Her husband was clearly leading her down the path.
"Barack helped me overcome my shyness, take on risks, and try a less traditional path, just to see how it would go, because that’s how he was raised," she says."I’m the more traditional in the couple and he’s the more audacious. I’m more cautious. I think it shows in photographs. He’s more extroverted, more expansive, me I’m more ‘let’s wait and see how things present themselves and how it can benefit us.’"
Mr. Obama seems more sure that he will, in fact, enter politics.
"What concerns me the most are children and the way they are treated," he says about why he will pursue a career in public office. "As an African-American, I am very concerned about children from poor neighborhoods, the problems they deal with, the total lack of a stable environment to enable them to grow and develop. It depends a lot on the economy, the opportunities they are given, their own selves and their parents. It also depends on values, for instance on the kind of family values that get talked about a lot, especially by politicians."
He continues, saying, "values don’t just belong to individuals, they are also collective. Children are exposed to the values around them, and if they come to believe that the lives of their parents and their community cannot be rewarded, if their schools and homes are crumbling, how can they come to believe in their own values when they don’t have any to begin with? My priority is to return social values to public debate, because we are all one big family, transcending racial or class differences. We have obligations and responsibilities towards one another."
He says, "perhaps that’s where the private and public spheres meet, when it comes to couples, relationships, families or tribes. What’s important is empathy, an understanding of shared responsibilities, the ability to put yourself in other people’s shoes. That’s why my marriage to Michelle is vibrant, because we are able to imagine the hopes, the pains, the personal battles of other people, and the challenge for everyone is to transfer that ability (for empathy) from the family sphere to the public sphere."
"The Issue Will Be Finding a Balance Between Public Life and Private Life"

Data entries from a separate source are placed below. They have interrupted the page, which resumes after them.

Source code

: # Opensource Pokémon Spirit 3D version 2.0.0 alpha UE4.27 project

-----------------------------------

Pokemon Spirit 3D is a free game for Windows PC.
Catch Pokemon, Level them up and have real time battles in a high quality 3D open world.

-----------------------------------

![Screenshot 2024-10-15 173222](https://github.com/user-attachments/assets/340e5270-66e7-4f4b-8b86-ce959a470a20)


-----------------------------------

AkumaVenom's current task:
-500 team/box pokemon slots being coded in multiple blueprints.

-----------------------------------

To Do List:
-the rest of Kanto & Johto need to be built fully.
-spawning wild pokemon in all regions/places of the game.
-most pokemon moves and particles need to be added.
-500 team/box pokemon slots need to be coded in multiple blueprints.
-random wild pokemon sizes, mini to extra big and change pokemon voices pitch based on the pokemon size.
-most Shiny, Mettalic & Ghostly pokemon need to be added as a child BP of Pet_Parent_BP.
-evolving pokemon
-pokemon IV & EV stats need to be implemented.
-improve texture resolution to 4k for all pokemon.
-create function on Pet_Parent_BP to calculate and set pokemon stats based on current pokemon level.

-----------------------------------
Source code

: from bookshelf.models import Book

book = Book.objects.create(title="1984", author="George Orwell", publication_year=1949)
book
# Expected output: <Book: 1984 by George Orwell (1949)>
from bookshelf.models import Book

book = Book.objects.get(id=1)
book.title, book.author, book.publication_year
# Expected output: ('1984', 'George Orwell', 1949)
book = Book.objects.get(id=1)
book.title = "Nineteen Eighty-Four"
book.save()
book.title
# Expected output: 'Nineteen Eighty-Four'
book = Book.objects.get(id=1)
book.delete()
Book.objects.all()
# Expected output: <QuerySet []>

Describing his father, Mr. Obama said "he studied economy in the United States, at the University of Hawaii and at Harvard. He wanted to contribute to development of Kenya but in the end, he was disappointed, he found himself implicated in political rivalries and the government blacklisted him because he’d protested against nepotism and tribalism. He had a bitter life and died young. Michelle’s father also had to overcome challenges and was stricken by multiple sclerosis. He too died young, but I think he had a steadier and more established life."
Speaking of his mother's death just months before, Mr. Obama says, "she was only 53 years old. And when you have a small family, where every relative is very close to you…it was a difficult time for me. I have a sister on my mother’s side, she is half Indonesian like my mother’s second husband, and I also have brothers and sisters on the Kenyan side. They are very scattered, some live in Germany, others in Kenya, some here in the U.S."
Mr. Obama says that for him and his wife, "kids are an important priority. We really look forward to having them. I think that the issue will be finding a balance between public life and private life, which will mean finding a balance between my temperament that leans towards risk-taking and ambition, and Michelle’s instinct for stability, family and strong values. The way we go about dealing with these issues will be crucial."
Say what you want, but they have been consistent.